_Work task_: Print the lines that run from the line with "not included in the translated flat file message." to the line with "## Special scenarios", keeping both end lines, exactly as they appear in the entries below, and nothing else.

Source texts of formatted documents
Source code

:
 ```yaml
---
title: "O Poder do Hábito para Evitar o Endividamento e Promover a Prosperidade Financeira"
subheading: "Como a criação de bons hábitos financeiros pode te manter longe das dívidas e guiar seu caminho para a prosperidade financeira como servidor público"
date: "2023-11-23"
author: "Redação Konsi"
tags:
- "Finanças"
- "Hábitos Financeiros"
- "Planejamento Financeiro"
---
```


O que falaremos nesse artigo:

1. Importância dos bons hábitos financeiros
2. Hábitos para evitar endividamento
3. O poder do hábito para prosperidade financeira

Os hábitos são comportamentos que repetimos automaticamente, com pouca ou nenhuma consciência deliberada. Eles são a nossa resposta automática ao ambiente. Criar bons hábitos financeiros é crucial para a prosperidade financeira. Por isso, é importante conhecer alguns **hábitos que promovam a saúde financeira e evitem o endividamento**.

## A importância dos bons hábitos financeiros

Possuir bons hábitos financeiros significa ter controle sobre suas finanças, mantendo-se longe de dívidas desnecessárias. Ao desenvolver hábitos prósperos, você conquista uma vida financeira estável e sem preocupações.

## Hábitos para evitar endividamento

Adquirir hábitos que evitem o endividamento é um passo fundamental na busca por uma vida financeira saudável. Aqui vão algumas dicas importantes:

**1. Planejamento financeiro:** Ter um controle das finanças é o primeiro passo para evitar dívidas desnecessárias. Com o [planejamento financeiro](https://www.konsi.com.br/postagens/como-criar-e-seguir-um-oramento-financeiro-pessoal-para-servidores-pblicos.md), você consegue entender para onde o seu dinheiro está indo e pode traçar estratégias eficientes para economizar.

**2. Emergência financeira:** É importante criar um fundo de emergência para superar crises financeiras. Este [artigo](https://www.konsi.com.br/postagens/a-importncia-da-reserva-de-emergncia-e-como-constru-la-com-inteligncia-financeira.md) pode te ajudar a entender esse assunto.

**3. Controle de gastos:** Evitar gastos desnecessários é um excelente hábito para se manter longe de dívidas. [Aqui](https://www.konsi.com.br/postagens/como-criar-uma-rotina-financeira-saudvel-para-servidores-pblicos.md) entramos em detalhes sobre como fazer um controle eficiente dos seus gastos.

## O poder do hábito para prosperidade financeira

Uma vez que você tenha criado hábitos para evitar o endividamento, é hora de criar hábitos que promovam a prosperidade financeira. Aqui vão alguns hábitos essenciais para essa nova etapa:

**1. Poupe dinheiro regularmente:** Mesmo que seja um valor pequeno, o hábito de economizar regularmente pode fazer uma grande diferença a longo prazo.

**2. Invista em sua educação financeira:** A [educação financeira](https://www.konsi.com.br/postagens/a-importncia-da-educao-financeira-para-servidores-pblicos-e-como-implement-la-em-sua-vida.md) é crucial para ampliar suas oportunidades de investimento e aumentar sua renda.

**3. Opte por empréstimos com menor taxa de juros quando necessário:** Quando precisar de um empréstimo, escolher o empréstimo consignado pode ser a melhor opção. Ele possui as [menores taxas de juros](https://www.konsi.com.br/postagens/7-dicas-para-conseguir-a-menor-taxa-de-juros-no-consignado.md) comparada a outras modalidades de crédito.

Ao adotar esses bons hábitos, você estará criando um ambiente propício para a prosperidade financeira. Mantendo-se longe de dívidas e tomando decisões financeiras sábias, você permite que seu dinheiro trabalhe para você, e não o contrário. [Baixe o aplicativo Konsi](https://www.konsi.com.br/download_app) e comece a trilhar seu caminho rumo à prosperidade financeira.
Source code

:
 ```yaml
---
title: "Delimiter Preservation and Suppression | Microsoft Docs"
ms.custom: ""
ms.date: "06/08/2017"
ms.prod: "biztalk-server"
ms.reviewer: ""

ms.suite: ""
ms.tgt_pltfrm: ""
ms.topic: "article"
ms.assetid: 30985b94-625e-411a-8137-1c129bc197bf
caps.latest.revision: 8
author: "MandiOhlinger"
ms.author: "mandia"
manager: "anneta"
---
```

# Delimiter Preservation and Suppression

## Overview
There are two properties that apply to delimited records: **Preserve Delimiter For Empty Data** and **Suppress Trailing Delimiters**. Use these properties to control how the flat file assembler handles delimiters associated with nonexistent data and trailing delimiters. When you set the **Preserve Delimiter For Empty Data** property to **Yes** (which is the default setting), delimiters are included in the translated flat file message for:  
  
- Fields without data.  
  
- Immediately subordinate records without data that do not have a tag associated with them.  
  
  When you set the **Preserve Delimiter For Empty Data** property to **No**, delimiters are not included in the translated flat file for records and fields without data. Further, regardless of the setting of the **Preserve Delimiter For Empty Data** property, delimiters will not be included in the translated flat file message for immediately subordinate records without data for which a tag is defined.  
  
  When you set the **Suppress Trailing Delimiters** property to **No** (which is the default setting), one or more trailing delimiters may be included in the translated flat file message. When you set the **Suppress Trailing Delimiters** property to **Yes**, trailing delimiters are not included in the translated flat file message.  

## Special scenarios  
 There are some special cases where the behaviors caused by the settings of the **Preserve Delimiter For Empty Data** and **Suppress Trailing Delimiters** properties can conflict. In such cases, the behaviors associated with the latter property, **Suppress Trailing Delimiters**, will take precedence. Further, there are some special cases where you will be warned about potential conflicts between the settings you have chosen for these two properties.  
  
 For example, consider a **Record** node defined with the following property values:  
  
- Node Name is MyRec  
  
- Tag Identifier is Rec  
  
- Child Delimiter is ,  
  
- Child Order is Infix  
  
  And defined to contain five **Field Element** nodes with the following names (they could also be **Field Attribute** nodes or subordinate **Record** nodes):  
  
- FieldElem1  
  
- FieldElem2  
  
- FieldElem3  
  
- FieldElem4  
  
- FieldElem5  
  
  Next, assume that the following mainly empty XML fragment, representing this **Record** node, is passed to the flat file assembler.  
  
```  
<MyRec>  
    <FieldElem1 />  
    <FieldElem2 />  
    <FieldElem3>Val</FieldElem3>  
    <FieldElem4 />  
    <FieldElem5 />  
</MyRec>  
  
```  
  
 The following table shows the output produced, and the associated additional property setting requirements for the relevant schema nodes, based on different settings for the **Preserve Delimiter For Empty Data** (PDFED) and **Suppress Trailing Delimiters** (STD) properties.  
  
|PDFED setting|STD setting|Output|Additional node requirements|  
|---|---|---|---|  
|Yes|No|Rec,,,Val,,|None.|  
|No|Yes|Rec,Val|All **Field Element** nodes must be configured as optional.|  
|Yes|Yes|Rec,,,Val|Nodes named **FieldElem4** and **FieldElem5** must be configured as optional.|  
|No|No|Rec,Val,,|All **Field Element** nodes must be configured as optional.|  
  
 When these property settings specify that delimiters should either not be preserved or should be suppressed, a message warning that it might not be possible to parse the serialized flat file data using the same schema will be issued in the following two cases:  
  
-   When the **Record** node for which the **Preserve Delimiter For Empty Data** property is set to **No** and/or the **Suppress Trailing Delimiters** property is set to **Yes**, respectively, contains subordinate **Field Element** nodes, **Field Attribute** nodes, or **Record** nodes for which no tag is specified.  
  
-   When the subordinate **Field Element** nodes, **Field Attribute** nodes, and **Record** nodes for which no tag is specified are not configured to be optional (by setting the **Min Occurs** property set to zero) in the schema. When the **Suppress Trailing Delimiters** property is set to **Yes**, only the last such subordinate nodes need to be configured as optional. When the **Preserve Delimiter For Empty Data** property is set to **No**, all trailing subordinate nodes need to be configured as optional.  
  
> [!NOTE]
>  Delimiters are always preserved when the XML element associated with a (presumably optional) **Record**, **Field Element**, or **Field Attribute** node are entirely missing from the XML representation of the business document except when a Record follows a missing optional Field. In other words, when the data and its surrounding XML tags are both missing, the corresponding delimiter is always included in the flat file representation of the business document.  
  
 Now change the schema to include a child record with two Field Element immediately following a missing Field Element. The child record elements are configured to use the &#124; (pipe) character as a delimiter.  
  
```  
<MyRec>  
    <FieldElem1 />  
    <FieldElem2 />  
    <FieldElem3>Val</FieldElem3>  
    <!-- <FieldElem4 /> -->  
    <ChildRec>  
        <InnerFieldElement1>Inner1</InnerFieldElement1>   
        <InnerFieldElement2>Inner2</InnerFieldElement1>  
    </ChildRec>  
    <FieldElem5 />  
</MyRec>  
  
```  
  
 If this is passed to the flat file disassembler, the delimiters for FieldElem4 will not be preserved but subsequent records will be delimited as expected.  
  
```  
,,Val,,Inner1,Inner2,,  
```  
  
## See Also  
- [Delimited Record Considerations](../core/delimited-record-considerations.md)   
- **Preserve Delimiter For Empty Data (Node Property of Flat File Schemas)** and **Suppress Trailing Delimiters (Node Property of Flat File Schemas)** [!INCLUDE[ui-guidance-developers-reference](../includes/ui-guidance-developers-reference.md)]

_Exercise output_:
  When you set the **Suppress Trailing Delimiters** property to **No** (which is the default setting), one or more trailing delimiters may be included in the translated flat file message. When you set the **Suppress Trailing Delimiters** property to **Yes**, trailing delimiters are not included in the translated flat file message.  

## Special scenarios  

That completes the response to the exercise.